### MATERIAL FOR THIS TASK:
---

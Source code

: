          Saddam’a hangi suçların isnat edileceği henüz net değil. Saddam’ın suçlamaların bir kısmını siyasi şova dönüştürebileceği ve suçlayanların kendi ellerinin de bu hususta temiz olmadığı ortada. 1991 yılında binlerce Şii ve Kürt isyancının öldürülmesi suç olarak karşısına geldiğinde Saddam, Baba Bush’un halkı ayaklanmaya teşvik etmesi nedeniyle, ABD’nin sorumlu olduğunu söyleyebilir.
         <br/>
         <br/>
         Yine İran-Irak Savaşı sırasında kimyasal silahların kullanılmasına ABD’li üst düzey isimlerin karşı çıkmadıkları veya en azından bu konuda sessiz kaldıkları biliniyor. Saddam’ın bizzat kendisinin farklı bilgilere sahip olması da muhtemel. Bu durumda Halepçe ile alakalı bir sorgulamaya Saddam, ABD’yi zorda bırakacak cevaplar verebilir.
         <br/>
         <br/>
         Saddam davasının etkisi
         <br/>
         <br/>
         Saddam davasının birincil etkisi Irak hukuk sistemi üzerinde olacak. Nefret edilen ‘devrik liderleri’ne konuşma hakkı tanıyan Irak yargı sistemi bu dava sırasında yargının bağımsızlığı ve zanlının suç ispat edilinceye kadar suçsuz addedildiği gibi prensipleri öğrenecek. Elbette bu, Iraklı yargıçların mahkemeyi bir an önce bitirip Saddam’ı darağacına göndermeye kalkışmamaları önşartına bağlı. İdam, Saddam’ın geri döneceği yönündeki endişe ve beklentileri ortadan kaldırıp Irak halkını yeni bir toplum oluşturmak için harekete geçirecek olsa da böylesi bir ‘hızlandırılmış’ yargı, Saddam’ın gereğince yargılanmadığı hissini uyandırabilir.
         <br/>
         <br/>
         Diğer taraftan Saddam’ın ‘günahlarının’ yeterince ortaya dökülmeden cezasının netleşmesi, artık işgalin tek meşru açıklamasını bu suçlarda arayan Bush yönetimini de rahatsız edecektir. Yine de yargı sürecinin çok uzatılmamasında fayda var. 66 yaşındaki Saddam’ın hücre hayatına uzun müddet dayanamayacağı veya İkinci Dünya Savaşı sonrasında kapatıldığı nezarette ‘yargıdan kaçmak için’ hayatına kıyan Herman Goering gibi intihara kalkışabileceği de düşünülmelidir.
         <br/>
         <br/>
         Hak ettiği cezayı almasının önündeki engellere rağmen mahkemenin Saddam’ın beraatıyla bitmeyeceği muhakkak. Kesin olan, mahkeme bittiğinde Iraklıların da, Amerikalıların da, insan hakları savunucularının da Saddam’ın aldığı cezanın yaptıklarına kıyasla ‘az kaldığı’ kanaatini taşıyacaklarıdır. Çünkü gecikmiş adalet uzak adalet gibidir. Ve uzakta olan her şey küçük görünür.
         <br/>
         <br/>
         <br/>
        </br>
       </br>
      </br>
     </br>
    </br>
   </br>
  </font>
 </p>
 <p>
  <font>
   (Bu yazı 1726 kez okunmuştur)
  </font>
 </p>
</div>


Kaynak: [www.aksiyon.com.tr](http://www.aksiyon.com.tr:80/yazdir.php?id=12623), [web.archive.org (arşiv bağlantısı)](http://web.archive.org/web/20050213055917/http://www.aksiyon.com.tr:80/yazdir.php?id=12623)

---

Once you have read the data, copy all of it out exactly.

### ANSWER TO THIS PROBLEM:
Source code

:          Saddam’a hangi suçların isnat edileceği henüz net değil. Saddam’ın suçlamaların bir kısmını siyasi şova dönüştürebileceği ve suçlayanların kendi ellerinin de bu hususta temiz olmadığı ortada. 1991 yılında binlerce Şii ve Kürt isyancının öldürülmesi suç olarak karşısına geldiğinde Saddam, Baba Bush’un halkı ayaklanmaya teşvik etmesi nedeniyle, ABD’nin sorumlu olduğunu söyleyebilir.
         <br/>
         <br/>
         Yine İran-Irak Savaşı sırasında kimyasal silahların kullanılmasına ABD’li üst düzey isimlerin karşı çıkmadıkları veya en azından bu konuda sessiz kaldıkları biliniyor. Saddam’ın bizzat kendisinin farklı bilgilere sahip olması da muhtemel. Bu durumda Halepçe ile alakalı bir sorgulamaya Saddam, ABD’yi zorda bırakacak cevaplar verebilir.
         <br/>
         <br/>
         Saddam davasının etkisi
         <br/>
         <br/>
         Saddam davasının birincil etkisi Irak hukuk sistemi üzerinde olacak. Nefret edilen ‘devrik liderleri’ne konuşma hakkı tanıyan Irak yargı sistemi bu dava sırasında yargının bağımsızlığı ve zanlının suç ispat edilinceye kadar suçsuz addedildiği gibi prensipleri öğrenecek. Elbette bu, Iraklı yargıçların mahkemeyi bir an önce bitirip Saddam’ı darağacına göndermeye kalkışmamaları önşartına bağlı. İdam, Saddam’ın geri döneceği yönündeki endişe ve beklentileri ortadan kaldırıp Irak halkını yeni bir toplum oluşturmak için harekete geçirecek olsa da böylesi bir ‘hızlandırılmış’ yargı, Saddam’ın gereğince yargılanmadığı hissini uyandırabilir.
         <br/>
         <br/>
         Diğer taraftan Saddam’ın ‘günahlarının’ yeterince ortaya dökülmeden cezasının netleşmesi, artık işgalin tek meşru açıklamasını bu suçlarda arayan Bush yönetimini de rahatsız edecektir. Yine de yargı sürecinin çok uzatılmamasında fayda var. 66 yaşındaki Saddam’ın hücre hayatına uzun müddet dayanamayacağı veya İkinci Dünya Savaşı sonrasında kapatıldığı nezarette ‘yargıdan kaçmak için’ hayatına kıyan Herman Goering gibi intihara kalkışabileceği de düşünülmelidir.
         <br/>
         <br/>
         Hak ettiği cezayı almasının önündeki engellere rağmen mahkemenin Saddam’ın beraatıyla bitmeyeceği muhakkak. Kesin olan, mahkeme bittiğinde Iraklıların da, Amerikalıların da, insan hakları savunucularının da Saddam’ın aldığı cezanın yaptıklarına kıyasla ‘az kaldığı’ kanaatini taşıyacaklarıdır. Çünkü gecikmiş adalet uzak adalet gibidir. Ve uzakta olan her şey küçük görünür.
         <br/>
         <br/>
         <br/>
        </br>
       </br>
      </br>
     </br>
    </br>
   </br>
  </font>
 </p>
 <p>
  <font>
   (Bu yazı 1726 kez okunmuştur)
  </font>
 </p>
</div>


Kaynak: [www.aksiyon.com.tr](http://www.aksiyon.com.tr:80/yazdir.php?id=12623), [web.archive.org (arşiv bağlantısı)](http://web.archive.org/web/20050213055917/http://www.aksiyon.com.tr:80/yazdir.php?id=12623)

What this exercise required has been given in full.